Another member of this family (Compound 4), which was structurally optimized, was found to be even higher potent irreversible EGFR-TK inhibitor and higher potent biological tracer, exerting superb biological stability and tumor binding specifity.
Therefore, this class of radioactive labeled compounds can be used to measure differences in EGFR-TK expression and ATP binding site fractional occupancy in vitro and in vivo and can be used as efficient PET tracers in, for example, cancer diagnosis, staging and therapy protocol selection, e.g., in predicting which patients would benefit from EGF-directed therapeutic approaches such as those based on anti-EGF antibodies, EGF-directed fusion toxins, or EGFR-TK inhibitors. Another member of these inhibitors family, which is radiolabeled with either a radioactive bromine or a radioactive iodine can be used for radioimaging and radiotherapy with respect to EGFR-TK expression.

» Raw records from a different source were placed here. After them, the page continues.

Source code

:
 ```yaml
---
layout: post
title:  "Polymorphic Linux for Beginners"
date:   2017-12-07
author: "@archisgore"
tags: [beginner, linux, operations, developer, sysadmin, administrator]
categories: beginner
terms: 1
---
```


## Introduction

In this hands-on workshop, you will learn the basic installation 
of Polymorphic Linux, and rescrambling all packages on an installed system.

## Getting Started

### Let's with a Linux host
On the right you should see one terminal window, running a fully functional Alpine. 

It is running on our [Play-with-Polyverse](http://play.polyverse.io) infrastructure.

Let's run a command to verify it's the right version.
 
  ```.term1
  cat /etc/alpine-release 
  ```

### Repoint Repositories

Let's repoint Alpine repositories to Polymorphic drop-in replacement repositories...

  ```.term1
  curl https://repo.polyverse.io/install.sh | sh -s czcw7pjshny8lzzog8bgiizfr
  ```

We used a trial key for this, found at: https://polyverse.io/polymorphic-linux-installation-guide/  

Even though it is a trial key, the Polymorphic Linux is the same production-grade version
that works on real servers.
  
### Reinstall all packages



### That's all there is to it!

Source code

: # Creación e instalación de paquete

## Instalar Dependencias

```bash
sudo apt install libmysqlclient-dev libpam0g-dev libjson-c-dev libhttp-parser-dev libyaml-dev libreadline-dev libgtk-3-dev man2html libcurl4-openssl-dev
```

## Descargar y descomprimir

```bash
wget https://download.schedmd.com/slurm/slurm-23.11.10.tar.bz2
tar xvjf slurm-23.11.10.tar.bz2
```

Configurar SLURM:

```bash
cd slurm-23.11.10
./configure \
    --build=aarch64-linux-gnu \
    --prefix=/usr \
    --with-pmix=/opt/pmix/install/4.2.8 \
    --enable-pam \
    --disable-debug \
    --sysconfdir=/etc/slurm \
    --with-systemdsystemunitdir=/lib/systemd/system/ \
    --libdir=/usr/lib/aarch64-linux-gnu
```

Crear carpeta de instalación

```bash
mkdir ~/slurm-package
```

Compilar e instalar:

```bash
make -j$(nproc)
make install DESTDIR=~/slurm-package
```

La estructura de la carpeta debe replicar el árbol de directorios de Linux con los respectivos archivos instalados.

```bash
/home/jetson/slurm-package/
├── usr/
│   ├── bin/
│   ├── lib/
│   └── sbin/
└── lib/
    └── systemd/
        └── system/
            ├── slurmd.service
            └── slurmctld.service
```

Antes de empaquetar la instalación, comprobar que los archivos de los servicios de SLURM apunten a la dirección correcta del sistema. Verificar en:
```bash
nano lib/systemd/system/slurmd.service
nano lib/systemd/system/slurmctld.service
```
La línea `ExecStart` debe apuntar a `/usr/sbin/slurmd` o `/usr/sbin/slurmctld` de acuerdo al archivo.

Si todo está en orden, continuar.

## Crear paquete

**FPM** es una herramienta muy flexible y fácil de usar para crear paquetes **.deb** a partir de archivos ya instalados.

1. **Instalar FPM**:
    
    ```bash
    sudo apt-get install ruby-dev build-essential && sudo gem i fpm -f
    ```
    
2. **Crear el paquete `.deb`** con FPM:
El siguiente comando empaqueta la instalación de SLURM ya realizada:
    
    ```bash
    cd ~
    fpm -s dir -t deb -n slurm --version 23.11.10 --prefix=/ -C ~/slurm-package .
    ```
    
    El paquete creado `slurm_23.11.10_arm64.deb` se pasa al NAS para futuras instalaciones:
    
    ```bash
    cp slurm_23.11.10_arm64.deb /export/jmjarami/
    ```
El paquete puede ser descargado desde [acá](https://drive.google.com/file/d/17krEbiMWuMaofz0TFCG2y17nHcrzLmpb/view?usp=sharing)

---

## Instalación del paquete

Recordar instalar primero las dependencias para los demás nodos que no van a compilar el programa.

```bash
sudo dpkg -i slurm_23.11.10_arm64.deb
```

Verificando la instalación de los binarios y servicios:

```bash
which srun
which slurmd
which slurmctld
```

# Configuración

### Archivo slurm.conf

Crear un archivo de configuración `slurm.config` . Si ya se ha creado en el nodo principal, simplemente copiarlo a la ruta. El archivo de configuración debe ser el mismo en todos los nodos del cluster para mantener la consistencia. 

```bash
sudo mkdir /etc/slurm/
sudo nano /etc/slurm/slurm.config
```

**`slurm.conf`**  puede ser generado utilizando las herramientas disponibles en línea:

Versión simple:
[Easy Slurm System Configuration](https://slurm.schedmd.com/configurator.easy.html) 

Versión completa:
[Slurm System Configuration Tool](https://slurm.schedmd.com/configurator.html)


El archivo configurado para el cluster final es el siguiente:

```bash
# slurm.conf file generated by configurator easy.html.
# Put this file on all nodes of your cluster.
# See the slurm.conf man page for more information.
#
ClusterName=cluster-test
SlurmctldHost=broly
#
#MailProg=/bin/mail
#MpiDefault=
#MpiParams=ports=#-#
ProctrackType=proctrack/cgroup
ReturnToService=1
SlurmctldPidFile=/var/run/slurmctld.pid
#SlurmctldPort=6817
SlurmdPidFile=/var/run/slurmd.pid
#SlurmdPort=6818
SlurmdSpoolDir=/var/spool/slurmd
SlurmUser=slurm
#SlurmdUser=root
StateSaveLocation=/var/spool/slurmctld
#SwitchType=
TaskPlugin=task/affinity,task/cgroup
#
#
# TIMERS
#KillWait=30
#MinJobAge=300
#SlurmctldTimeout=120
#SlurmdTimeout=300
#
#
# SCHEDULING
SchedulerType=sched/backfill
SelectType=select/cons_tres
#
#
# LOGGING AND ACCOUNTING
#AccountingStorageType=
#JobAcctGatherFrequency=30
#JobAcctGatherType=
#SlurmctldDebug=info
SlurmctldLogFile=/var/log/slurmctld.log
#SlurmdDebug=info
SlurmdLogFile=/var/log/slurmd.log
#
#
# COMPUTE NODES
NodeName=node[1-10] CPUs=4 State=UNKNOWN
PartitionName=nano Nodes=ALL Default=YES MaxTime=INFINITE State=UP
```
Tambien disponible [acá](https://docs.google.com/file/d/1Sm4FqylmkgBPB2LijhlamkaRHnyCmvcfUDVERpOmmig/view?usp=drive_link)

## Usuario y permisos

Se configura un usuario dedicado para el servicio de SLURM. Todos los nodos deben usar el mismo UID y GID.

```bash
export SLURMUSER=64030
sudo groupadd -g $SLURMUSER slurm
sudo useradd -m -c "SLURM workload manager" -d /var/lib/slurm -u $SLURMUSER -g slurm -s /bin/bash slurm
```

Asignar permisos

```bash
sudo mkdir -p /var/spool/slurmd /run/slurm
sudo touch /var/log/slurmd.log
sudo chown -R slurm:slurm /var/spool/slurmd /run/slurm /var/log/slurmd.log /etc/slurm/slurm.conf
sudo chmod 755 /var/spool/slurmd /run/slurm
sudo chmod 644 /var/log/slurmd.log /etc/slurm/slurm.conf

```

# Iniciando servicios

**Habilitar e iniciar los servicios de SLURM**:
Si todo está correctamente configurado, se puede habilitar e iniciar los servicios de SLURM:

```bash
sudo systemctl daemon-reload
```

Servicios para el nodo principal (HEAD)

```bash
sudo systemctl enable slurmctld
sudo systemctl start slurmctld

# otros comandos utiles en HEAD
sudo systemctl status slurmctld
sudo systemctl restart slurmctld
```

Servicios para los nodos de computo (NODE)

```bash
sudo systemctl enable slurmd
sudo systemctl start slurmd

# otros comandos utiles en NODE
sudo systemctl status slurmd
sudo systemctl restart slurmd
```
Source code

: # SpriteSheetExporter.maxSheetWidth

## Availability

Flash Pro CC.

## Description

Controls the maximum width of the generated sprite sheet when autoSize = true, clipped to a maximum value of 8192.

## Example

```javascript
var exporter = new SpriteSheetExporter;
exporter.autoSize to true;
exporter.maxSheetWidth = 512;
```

Thus, bromine-76 labeled and iodine-124 labeled compounds can be used for PET
radioimaging and iodine-123 labeled compounds can be used for SPECT
radioimaging, while bromine-77 labeled, iodine-124 and iodine-131 labeled compounds can be used for radiotherapy.
It is appreciated that certain features of the invention, which are, for clarity, described in the context of separate embodiments, may also be provided in combination in a single embodiment. Conversely, various features of the invention, which are, for brevity, described in the context of a single embodiment, may also be provided separately or in any suitable subcombination.
Although the invention has been described in conjunction with specific embodiments thereof, it is evident that many alternatives, modifications and variations 3o will be apparent to those skilled in the art. Accordingly, it is intended to embrace all such alternatives, modifications and variations that fall within the spirit and broad scope of the appended claims. All publications, patents and patent applications mentioned in this specification are herein incorporated in their entirety by reference into the specification, to the same extent as if each individual publication, patent or patent application was specifically and individually indicated to be incorporated herein by reference. In addition, citation or identification of any reference in this application shall not be construed as an admission that such reference is available as prior art to the present invention.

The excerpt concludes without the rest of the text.